Required work =
Only a number is wanted here: how many lines in the records below contain the string "seus".

(Dataset records)
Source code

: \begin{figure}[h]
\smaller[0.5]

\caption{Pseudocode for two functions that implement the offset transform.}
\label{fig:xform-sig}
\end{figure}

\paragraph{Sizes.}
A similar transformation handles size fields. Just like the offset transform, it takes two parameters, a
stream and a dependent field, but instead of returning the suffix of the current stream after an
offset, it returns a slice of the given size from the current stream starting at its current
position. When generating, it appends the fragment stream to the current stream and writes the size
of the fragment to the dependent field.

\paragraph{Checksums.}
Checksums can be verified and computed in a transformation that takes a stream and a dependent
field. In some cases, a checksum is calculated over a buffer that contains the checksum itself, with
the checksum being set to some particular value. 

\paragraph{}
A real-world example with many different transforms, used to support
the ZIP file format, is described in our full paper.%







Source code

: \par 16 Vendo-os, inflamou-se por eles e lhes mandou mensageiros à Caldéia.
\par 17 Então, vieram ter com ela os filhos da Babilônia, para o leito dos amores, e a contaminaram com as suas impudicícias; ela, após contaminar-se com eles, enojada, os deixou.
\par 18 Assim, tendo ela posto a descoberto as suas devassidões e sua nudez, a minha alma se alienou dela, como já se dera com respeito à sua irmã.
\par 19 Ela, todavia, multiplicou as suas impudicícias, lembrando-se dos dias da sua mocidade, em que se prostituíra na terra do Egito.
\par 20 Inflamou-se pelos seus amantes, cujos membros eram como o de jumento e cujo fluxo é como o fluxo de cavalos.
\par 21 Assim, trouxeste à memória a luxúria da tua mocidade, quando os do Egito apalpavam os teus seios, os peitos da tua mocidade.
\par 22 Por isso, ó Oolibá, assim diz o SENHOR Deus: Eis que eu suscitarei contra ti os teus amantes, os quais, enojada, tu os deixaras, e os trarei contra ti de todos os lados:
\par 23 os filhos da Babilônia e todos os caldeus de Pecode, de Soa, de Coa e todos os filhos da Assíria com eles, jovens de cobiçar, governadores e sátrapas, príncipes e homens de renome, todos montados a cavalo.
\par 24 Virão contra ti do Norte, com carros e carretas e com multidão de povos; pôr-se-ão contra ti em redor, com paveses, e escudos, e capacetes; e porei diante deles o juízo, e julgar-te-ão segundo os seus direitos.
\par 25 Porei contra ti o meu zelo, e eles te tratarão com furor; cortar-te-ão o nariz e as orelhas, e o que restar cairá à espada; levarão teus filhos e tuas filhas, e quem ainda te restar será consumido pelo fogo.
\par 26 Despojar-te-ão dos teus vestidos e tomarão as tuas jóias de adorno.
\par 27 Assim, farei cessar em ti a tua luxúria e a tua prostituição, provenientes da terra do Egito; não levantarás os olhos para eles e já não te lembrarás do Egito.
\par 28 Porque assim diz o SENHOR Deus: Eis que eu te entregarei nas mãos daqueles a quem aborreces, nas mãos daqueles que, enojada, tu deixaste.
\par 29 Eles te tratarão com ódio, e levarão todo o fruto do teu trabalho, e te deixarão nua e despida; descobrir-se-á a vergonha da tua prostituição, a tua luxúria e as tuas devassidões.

Task answer =
2